Binding of FACT to the Major 1,2-d(GpG) Intrastrand Cisplatin-DNA
Cross-link--
Native hFACT forms a specific complex with a 156-bp
probe containing a single, centered 1,2-d(GpG) intrastrand
cisplatin-DNA cross-link but not with the corresponding unmodified
probe (Fig. 4B).
Binding of Individual FACT Subunits to Cisplatin-modified
DNA--
Recombinantly produced rSSRP1, as well as rSpt16 and rFACT,
were used to confirm that the SSRP1 subunit confers cisplatin-modified DNA binding activity on the complex. Proteins obtained as described under "Experimental Procedures" are pure as judged by SDS-PAGE followed by Coomassie staining (Fig.
5A). Silver-stained native PAGE confirms that both rSpt16 and rSSRP1 exist as monomers (data not
shown) and demonstrates that the rFACT preparation contains no free
rSSRP1 or rSpt16 (Fig. 5B). Furthermore, rFACT produced in
this manner is competent for in vitro RNA polymerase
transcript elongation on chromatin templates.3
The recombinant complex yields a bandshift pattern with the
cis127-bp probe identical to that of native FACT (compare Figs. 6A and 4A). As with
native FACT, rFACT fails to bind the trans-DDP-modified probe under these conditions (data not shown). In contrast, gel mobility assays with each of the recombinant FACT subunits indicate that the Spt16 subunit fails to bind the cis127-bp probe (Fig. 6B) and that the SSRP1 subunit gives rise to only a very
weak shift that disappears in the presence of excess competitor (Fig. 6C). Although native and recombinant FACT form specific
protein-cis127-bp complexes at protein concentrations as low as 3 nM (data not shown), rSSRP1 fails to yield a bandshift
pattern similar to that of rFACT or native FACT even at protein
concentrations of 900 nM (Fig. 6C).
Interaction of the Isolated HMG Domain of SSRP1 with
Cisplatin-damaged DNA--
Fragments of SSRP1 interact with DNA
damaged globally with cisplatin in filter binding assays (18). This
interaction is expected to be mediated by the DNA-binding HMG domain of
SSRP1 (Fig. 1). Several proteins containing one or more HMG domains bind to cisplatin-damaged DNA, including HMG1 (32, 33), HMG2 (33, 34),
SSRP1 (18), Ixr1 (35, 36), hUBF (37), LEF1 (38), and SRY (39). In
particular, full-length HMG1 binds DNA damaged globally with cisplatin
but not DNA damaged with its clinically inactive isomer
trans-DDP (32). The HMG domains of HMG1, HMG2, SSRP1, and
other HMG-domain proteins that bind cisplatin-damaged DNA are likely to
be the key elements in protein recognition of cisplatin-DNA lesions.

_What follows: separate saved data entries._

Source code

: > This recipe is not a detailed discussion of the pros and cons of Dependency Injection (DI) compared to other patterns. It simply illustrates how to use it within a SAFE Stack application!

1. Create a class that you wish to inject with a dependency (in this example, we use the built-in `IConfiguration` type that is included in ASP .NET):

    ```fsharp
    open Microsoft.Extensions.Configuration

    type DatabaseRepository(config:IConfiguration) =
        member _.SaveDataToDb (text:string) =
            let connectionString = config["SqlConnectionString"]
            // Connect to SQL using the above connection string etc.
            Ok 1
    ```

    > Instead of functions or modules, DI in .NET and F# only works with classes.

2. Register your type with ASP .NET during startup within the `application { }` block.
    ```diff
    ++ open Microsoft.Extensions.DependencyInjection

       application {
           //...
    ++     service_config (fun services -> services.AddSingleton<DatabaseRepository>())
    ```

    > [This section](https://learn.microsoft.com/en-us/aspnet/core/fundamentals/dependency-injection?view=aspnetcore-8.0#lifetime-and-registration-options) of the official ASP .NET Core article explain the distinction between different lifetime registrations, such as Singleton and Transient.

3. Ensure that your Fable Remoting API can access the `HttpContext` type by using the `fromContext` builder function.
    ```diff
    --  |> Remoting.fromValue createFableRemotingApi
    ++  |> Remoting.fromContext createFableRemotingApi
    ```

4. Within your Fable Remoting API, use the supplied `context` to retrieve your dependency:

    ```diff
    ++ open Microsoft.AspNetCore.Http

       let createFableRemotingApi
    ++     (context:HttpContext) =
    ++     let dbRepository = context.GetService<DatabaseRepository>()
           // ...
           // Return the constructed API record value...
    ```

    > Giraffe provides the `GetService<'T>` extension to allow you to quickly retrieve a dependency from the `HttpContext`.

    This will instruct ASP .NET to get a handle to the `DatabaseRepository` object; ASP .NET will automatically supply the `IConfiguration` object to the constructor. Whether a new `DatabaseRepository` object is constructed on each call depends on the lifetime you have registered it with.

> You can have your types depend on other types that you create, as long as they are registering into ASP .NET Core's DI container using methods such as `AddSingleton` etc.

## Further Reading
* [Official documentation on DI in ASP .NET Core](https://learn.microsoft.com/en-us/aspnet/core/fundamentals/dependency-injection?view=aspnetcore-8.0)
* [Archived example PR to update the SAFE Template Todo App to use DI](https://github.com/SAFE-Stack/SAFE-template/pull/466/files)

Evidence supporting this conclusion has been described for both HMG
domains of HMG1 (27, 40). To determine whether the HMG domain of SSRP1
is sufficient for cisplatin-modified DNA binding, a fragment
corresponding to residues 539-614 was expressed and purified from
Escherichia coli. This recombinant HMG domain was used in
gel mobility shift experiments with globally cisplatin-modified and
unmodified probes. The isolated domain is sufficient for specific
binding to DNA damaged globally with cisplatin. The domain is selective
for cisplatin-modified DNA with respect to both unmodified DNA and DNA
containing trans-DDP adducts. In addition, like other
isolated HMG domains (27, 40), the HMG domain of SSRP1 binds
oligonucleotide probes containing the major 1,2-d(GpG) intrastrand
cisplatin-DNA cross-link. The affinity of this interaction depends on
the DNA sequence flanking the drug-DNA lesion as seen for HMG domains A
and B of HMG1 (27).
Interaction of FACT and SSRP1 with Cisplatin-damaged DNA--
Both
SSRP1 and its physiologically relevant complex with Spt16, FACT, are
expected to bind distorted DNA structures including cisplatin-DNA
cross-links by means of the HMG domain of SSRP1. Here we show that FACT
has both affinity and specificity for DNA damaged globally with
cisplatin with respect to undamaged DNA. A tightly bound complex
results from incubation of FACT with cisplatin-modified DNA as
evidenced by its resilience in the presence of 3.6 × 105-fold excess of nonspecific DNA or >50-fold excess of
unplatinated competitor DNA. Like other HMG-domain proteins, FACT binds
the major 1,2-intrastrand cross-links of cisplatin-modified DNA. The 1,2-intrastrand cisplatin-DNA cross-links are the most abundant DNA
adducts formed following cisplatin treatment (41). These adducts are
thought to be crucial to cisplatin toxicity because geometric
constraints prohibit the clinically inactive trans-DDP from
forming 1,2-intrastrand adducts, although trans-DDP can form DNA cross-links similar to the less abundant cisplatin-DNA lesions (21). Notably, FACT fails to bind DNA damaged with the clinically ineffective trans-DDP isomer.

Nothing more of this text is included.